WORK TO BE COMPLETED:
Could you restate the whole listing word for word?

DATASET RECORDS:
• • •
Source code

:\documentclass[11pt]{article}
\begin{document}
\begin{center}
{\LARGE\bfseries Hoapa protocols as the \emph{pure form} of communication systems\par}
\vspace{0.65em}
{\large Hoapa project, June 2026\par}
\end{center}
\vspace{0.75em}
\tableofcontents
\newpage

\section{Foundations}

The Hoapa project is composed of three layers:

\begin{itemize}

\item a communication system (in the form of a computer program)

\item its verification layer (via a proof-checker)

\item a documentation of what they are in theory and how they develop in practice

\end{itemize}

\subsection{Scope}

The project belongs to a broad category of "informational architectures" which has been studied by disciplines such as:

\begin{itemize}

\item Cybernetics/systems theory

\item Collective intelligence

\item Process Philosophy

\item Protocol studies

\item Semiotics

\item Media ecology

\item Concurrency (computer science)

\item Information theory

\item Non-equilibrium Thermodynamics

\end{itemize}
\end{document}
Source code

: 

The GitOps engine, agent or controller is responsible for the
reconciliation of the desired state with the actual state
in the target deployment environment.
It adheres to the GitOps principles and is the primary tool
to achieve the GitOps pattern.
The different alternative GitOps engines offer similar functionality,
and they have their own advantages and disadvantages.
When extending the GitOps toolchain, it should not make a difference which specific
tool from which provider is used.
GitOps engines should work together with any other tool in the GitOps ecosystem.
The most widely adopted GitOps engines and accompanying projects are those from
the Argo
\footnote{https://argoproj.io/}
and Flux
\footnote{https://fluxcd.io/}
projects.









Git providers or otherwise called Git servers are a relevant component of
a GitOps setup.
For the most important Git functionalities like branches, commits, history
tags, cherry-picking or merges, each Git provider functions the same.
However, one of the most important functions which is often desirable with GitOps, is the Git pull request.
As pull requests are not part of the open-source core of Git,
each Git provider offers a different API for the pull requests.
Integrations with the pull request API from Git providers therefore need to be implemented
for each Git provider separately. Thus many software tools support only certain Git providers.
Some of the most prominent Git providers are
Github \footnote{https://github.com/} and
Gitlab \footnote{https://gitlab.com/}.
• • •
SOLUTION:
Source code

:\documentclass[11pt]{article}
\begin{document}
\begin{center}
{\LARGE\bfseries Hoapa protocols as the \emph{pure form} of communication systems\par}
\vspace{0.65em}
{\large Hoapa project, June 2026\par}
\end{center}
\vspace{0.75em}
\tableofcontents
\newpage

\section{Foundations}

The Hoapa project is composed of three layers:

\begin{itemize}

\item a communication system (in the form of a computer program)

\item its verification layer (via a proof-checker)

\item a documentation of what they are in theory and how they develop in practice

\end{itemize}

\subsection{Scope}

The project belongs to a broad category of "informational architectures" which has been studied by disciplines such as:

\begin{itemize}

\item Cybernetics/systems theory

\item Collective intelligence

\item Process Philosophy

\item Protocol studies

\item Semiotics

\item Media ecology

\item Concurrency (computer science)

\item Information theory

\item Non-equilibrium Thermodynamics

\end{itemize}
\end{document}
Source code

: 

The GitOps engine, agent or controller is responsible for the
reconciliation of the desired state with the actual state
in the target deployment environment.
It adheres to the GitOps principles and is the primary tool
to achieve the GitOps pattern.
The different alternative GitOps engines offer similar functionality,
and they have their own advantages and disadvantages.
When extending the GitOps toolchain, it should not make a difference which specific
tool from which provider is used.
GitOps engines should work together with any other tool in the GitOps ecosystem.
The most widely adopted GitOps engines and accompanying projects are those from
the Argo
\footnote{https://argoproj.io/}
and Flux
\footnote{https://fluxcd.io/}
projects.









Git providers or otherwise called Git servers are a relevant component of
a GitOps setup.
For the most important Git functionalities like branches, commits, history
tags, cherry-picking or merges, each Git provider functions the same.
However, one of the most important functions which is often desirable with GitOps, is the Git pull request.
As pull requests are not part of the open-source core of Git,
each Git provider offers a different API for the pull requests.
Integrations with the pull request API from Git providers therefore need to be implemented
for each Git provider separately. Thus many software tools support only certain Git providers.
Some of the most prominent Git providers are
Github \footnote{https://github.com/} and
Gitlab \footnote{https://gitlab.com/}.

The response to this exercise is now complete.